A modern data stack is a set of tools you use to gather and process all the data you need to develop your product.

What does a modern data analytics stack look like?

Simply put, it’s an integrated modular system of technologies for analyzing your business performance. The layers of the stack consist of many tools each of which performs one simple action, such as storing data, merging and transforming data, and visualizing it. This way, the system is highly customizable and adjustable.

For instance, you can change your data pipeline tool to a more efficient one without having to readjust all of the other layers. Essentially, the modern data analytics system should consist of three steps:

  1. Collecting, consolidating, and storing data.
    To be able to organize and later analyze the data, first, you need to gather all the raw data you can get and use it in one place – in a data warehouse.

  2. Data transformation.
    Raw data often contains excrescent information that can’t be meaningful or useful for marketing or product teams. All the gathered data should be cleaned, transformed, and shaped so that it can be used later.

  3. Reporting/Analysis.
    The data is more useful for the business when it’s presented well and understood by all the team members.

Let’s take a closer look at each step to better understand the modern analytics system.

Data collection

Most likely, your company collects information from multiple data sources, for instance, your Google Analytics, your ad performance metrics and expenses, your marketing tools, and your CRM apps. To see the bigger picture, you need to centralize all that data in a data warehouse.

The warehouse is the central body of your analytics stack. You pull your raw data from all the sources into it to later transform the information and use it in reports.

The data collection step in product and marketing analytics consists of three important components:

  1. Data warehouse

  2. User behavior streams

  3. ETL pipelines

Data warehouse

There are multiple cloud storage solutions to choose from. For instance, Snowflake or Google BigQuery. When picking a data warehouse, you should carefully analyze how you use and process the data, because each solution has its own features and pricing nuances.

BigQuery, for instance, adjusts the price automatically based on your data consumption. This means that you don’t have to really worry if you’re hitting any limits of your plan – the platform will charge you in accordance with your consumption.

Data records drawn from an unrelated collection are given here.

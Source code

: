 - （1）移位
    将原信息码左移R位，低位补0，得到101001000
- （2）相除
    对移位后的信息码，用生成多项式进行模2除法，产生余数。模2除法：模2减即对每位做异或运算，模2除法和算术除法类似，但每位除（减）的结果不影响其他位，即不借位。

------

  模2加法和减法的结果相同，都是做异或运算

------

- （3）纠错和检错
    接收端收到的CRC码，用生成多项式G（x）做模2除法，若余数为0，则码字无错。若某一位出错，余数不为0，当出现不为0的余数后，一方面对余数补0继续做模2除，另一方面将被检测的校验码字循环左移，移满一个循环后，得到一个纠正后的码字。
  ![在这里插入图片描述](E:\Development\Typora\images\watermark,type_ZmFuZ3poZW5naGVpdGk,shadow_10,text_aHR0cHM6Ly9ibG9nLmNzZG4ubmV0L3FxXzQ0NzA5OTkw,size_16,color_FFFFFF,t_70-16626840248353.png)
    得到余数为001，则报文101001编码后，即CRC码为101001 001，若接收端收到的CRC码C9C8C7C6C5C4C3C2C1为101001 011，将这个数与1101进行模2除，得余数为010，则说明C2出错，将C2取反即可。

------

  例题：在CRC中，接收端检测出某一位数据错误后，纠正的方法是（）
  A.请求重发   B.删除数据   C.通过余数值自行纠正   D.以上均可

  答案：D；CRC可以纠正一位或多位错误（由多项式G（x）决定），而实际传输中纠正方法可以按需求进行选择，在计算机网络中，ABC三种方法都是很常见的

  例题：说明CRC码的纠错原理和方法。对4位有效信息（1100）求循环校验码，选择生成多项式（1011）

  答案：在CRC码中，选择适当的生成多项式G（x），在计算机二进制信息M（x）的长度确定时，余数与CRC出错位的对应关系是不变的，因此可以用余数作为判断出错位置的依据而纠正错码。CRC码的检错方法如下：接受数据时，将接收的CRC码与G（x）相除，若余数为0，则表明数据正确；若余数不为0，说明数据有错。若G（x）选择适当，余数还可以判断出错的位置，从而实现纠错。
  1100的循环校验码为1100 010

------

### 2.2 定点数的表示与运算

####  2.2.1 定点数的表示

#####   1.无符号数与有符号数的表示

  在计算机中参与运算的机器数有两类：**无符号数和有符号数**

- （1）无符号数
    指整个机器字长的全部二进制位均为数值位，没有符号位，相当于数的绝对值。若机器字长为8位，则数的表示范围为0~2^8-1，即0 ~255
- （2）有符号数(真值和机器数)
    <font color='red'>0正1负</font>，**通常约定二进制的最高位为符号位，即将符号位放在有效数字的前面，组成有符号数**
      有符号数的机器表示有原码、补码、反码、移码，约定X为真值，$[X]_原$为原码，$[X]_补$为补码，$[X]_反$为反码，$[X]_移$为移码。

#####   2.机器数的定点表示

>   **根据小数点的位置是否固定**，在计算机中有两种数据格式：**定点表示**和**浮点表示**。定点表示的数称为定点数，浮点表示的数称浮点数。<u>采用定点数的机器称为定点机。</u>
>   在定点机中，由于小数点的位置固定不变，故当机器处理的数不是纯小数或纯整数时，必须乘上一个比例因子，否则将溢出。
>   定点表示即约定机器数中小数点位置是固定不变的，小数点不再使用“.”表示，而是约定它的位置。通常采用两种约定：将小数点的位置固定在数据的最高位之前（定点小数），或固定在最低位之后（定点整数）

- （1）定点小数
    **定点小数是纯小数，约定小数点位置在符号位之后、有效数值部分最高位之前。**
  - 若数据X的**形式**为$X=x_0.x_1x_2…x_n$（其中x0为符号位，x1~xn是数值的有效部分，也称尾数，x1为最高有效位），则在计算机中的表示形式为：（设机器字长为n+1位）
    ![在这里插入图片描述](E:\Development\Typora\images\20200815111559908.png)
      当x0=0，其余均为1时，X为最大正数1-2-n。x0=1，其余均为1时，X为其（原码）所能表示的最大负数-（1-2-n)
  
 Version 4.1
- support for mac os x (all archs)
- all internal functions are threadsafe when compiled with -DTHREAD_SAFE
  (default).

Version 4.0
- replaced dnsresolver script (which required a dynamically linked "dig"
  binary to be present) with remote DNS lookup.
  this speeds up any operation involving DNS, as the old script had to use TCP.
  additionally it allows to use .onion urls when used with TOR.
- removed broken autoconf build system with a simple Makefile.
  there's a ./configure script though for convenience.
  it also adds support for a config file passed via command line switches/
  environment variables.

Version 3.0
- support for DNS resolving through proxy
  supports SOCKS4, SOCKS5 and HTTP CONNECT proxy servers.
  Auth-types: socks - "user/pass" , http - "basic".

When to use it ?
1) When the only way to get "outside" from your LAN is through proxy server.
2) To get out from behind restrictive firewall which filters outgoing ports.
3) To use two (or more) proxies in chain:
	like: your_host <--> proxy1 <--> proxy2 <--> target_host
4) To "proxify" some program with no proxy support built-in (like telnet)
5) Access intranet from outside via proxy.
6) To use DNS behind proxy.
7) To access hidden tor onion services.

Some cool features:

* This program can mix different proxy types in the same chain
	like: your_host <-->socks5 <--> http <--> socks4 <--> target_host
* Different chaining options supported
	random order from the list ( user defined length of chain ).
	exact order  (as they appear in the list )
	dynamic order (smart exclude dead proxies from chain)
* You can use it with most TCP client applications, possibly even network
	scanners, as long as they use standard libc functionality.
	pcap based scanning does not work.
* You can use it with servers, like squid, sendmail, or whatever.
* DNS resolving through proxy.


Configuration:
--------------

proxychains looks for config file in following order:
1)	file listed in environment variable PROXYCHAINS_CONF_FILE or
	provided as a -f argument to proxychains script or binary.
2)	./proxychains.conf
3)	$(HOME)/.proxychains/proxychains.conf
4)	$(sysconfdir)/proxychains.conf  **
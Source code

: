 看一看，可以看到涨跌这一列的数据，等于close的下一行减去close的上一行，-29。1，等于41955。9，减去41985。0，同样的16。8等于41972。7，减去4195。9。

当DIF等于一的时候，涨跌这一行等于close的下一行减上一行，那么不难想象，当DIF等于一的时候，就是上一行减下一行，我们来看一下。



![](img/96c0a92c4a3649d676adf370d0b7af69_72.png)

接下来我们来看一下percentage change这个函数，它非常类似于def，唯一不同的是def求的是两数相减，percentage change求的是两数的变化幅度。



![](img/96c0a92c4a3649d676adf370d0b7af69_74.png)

Snowflake, on the other hand, gives you more control over your data warehouse architecture. This allows for a more transparent and predictive pricing system, but also results in some restrictions in data storage and query performance.

The next step after setting up the storage is building data pipelines. A data pipeline is essentially a process of moving data from one place (the source) to the other (in our case, a warehouse). Typically, there are two types of data that need dedicated pipelines: user behavior data and third-party data.

Real-time streaming of user behavior data

Real-time streams collect user behavior data from your app or website. Tools like Renta Javascript SDK track all the user activity on your website or app and send it to your warehouse. The important thing here is that tools like this support server-side integration and provide data collection as first-party data, bypassing third-party cookie restrictions. This allows for a higher quality of data.

Real-time data streaming tools are good alternatives to Google Analytics 360. They still ensure that you don’t violate the GDPR regulations and that the quality of your data is not compromised by intelligence tracking preventions while being much more affordable.

ETL/ELT pipelines

These pipelines transfer third-party data from external services you use in your work. Third-party data could be, for example, the detail on your deals from Salesforce or marketing costs from Facebook Ads. To build a pipeline for this kind of data, it’s best to use ETL tools.

ETL stands for Extract, transform, and load. As the name implies, ETL connectors work in three steps: gather the data from different API sources, then process it, and, finally, send it to the warehouse.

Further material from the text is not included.